20 maggio 1902: finalmente Cuba è libera e indipendente! La neonata isola continua a rimanere particolarmente legata agli Stati Uniti e la sua economia continua a essere organizzata in grandi proprietà gestite da multinazionali statunitensi. Anche durante la guerra, l’isola si mostra fedele agli alleati offrendo il territorio per l’insediamento di basi navali strategiche.

A partire dagli anni Cinquanta, tuttavia, le condizioni economiche iniziano a peggiorare a causa del crollo del prezzo delle materie prime su cui l’economia cubana si reggeva, in particolare quello dello zucchero. Fulgencio Batista, leader dagli anni Trenta, non viene rieletto alle elezioni del 1952, ma questi, non contento, rovescia il nuovo governo con un colpo di stato, prendendo nuovamente in mano le redini del paese. Questa mossa infastidisce da un lato i liberali, che si sentivano privati della propria libertà di avere un governo democratico; dall’altra i marxisti, stufi di avere un’economia basata sulle grandi proprietà straniere. Il 26 luglio 1953, Fidel e Raul Castro, insieme a una manciata di amici, attaccano la caserma Moncada, dando ufficialmente inizio alla Rivoluzione Cubana, che termina soltanto il 1° gennaio 1959.

Gli Stati Uniti, che temono i rivoluzionari per la loro vicinanza al blocco sovietico, tentano invano di bloccarli e quando Fidel Castro, nuovo leader del paese, nazionalizza tutte le imprese, rispondono con l’embargo.

Pare quindi evidente l’antipatia del dittatore nei confronti di tutto quello che è legato al mondo statunitense ed Europeo, considerato una sorta di Imperialismo culturale. È così che tutta la cultura straniera viene bandita, in modo particolare la musica. I Beatles sono quasi considerati un nemico di stato: chiunque li ascolti, o porti i capelli lunghi, viene percosso dalle forze dell’ordine e rinchiuso in cella. Eppure, nel bel mezzo di Havana, ecco sbucare una statua di Lennon, nell’omonimo parco, base dei fan della band di Liverpool, che pure Fidel ammirava!

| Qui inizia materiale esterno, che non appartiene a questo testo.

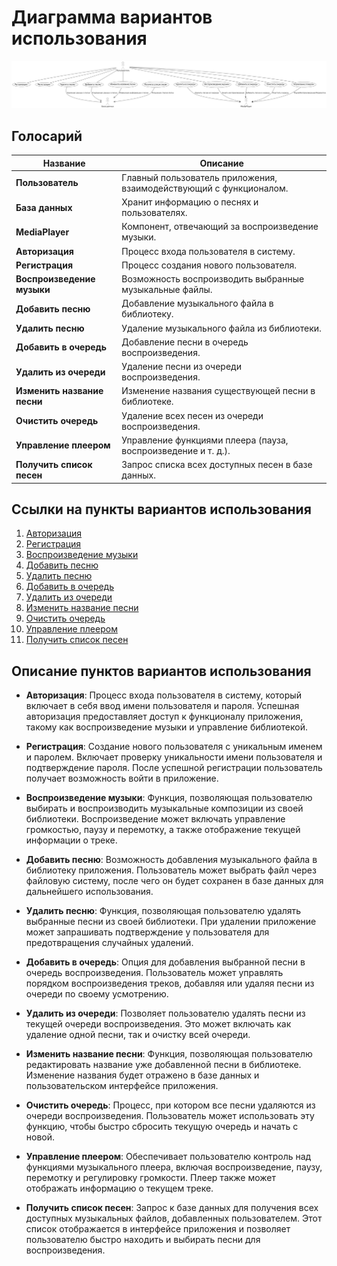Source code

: # Диаграмма вариантов использования

![Диаграмма вариантов использования](https://github.com/MaximSolodkovVMSIS/MucisApp/blob/master/Diagrams/img/UseState.png)

## Голосарий

| Название                    | Описание                                                           |
|-----------------------------|--------------------------------------------------------------------|
| **Пользователь**            | Главный пользователь приложения, взаимодействующий с функционалом. |
| **База данных**             | Хранит информацию о песнях и пользователях.                       |
| **MediaPlayer**             | Компонент, отвечающий за воспроизведение музыки.                  |
| **Авторизация**             | Процесс входа пользователя в систему.                              |
| **Регистрация**             | Процесс создания нового пользователя.                              |
| **Воспроизведение музыки**  | Возможность воспроизводить выбранные музыкальные файлы.            |
| **Добавить песню**          | Добавление музыкального файла в библиотеку.                       |
| **Удалить песню**           | Удаление музыкального файла из библиотеки.                        |
| **Добавить в очередь**      | Добавление песни в очередь воспроизведения.                        |
| **Удалить из очереди**      | Удаление песни из очереди воспроизведения.                        |
| **Изменить название песни** | Изменение названия существующей песни в библиотеке.               |
| **Очистить очередь**        | Удаление всех песен из очереди воспроизведения.                   |
| **Управление плеером**      | Управление функциями плеера (пауза, воспроизведение и т. д.).     |
| **Получить список песен**   | Запрос списка всех доступных песен в базе данных.                 |

## Ссылки на пункты вариантов использования

1. [Авторизация](#Авторизация)
2. [Регистрация](#Регистрация)
3. [Воспроизведение музыки](#Воспроизведение-музыки)
4. [Добавить песню](#Добавить-песню)
5. [Удалить песню](#Удалить-песню)
6. [Добавить в очередь](#Добавить-в-очередь)
7. [Удалить из очереди](#Удалить-из-очереди)
8. [Изменить название песни](#Изменить-название-песни)
9. [Очистить очередь](#Очистить-очередь)
10. [Управление плеером](#Управление-плеером)
11. [Получить список песен](#Получить-список-песен)

## Описание пунктов вариантов использования

- **Авторизация**: Процесс входа пользователя в систему, который включает в себя ввод имени пользователя и пароля. Успешная авторизация предоставляет доступ к функционалу приложения, такому как воспроизведение музыки и управление библиотекой.

- **Регистрация**: Создание нового пользователя с уникальным именем и паролем. Включает проверку уникальности имени пользователя и подтверждение пароля. После успешной регистрации пользователь получает возможность войти в приложение.

- **Воспроизведение музыки**: Функция, позволяющая пользователю выбирать и воспроизводить музыкальные композиции из своей библиотеки. Воспроизведение может включать управление громкостью, паузу и перемотку, а также отображение текущей информации о треке.

- **Добавить песню**: Возможность добавления музыкального файла в библиотеку приложения. Пользователь может выбрать файл через файловую систему, после чего он будет сохранен в базе данных для дальнейшего использования.

- **Удалить песню**: Функция, позволяющая пользователю удалять выбранные песни из своей библиотеки. При удалении приложение может запрашивать подтверждение у пользователя для предотвращения случайных удалений.

- **Добавить в очередь**: Опция для добавления выбранной песни в очередь воспроизведения. Пользователь может управлять порядком воспроизведения треков, добавляя или удаляя песни из очереди по своему усмотрению.

- **Удалить из очереди**: Позволяет пользователю удалять песни из текущей очереди воспроизведения. Это может включать как удаление одной песни, так и очистку всей очереди.

- **Изменить название песни**: Функция, позволяющая пользователю редактировать название уже добавленной песни в библиотеке. Изменение названия будет отражено в базе данных и пользовательском интерфейсе приложения.

- **Очистить очередь**: Процесс, при котором все песни удаляются из очереди воспроизведения. Пользователь может использовать эту функцию, чтобы быстро сбросить текущую очередь и начать с новой.

- **Управление плеером**: Обеспечивает пользователю контроль над функциями музыкального плеера, включая воспроизведение, паузу, перемотку и регулировку громкости. Плеер также может отображать информацию о текущем треке.

- **Получить список песен**: Запрос к базе данных для получения всех доступных музыкальных файлов, добавленных пользователем. Этот список отображается в интерфейсе приложения и позволяет пользователю быстро находить и выбирать песни для воспроизведения.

Ma questa è solo una delle tante contraddizioni del rivoluzionario regime. Tra il 2 e il 4 marzo 1979, proprio a Havana, prende vita una delle più grandi performance del secolo, o almeno così è descritta dai presenti: artisti latino-americani, statunitensi (tra i quali Billy Joel e Jaco Pastorius) e cubani condividono il palco per i soli invitati alle serate, stretti amici del partito comunista.

A partire dagli anni Novanta, grazie all’inizio del turismo (anche se non troppo legale), le restrizioni vengono allentate, ma mai del tutto abolite.

L’8 dicembre 2012 Zucchero Fornaciari è il primo artista internazionale a potersi esibire sull’isola, davanti a un pubblico di 70000 spettatori, seguito quattro anni dopo dai Rolling Stones. Ecco un altro avvenimento interessante: la band avrebbe dovuto esibirsi il 20 marzo per volere dei manager, ma proprio in quei giorni ci sarebbe stata la visita di Barack Obama. Dato che era la prima volta in 88 anni che un presidente statunitense metteva piede sull’isola, venne chiesto di spostare il concerto. Questo fu accordato allora per il 25 marzo, ma ecco nuove opposizioni, questa volta inascoltate, da parte della Santa Sede, anzi dallo stesso Papa Francesco: meglio spostare ancora il concerto, potenziale distrazione per i fedeli dalle celebrazioni del Venerdì Santo, che cadeva proprio quel giorno.

Nonostante questi ostacoli il concerto passò alla storia come una serata indimenticabile durante la quale 500000 cubani gioirono, finalmente alla luce del sole (anzi delle stelle, ndr) ascoltando una musica che apprezzavano, sebbene molto diversa dal ritmo del mambo e della salsa.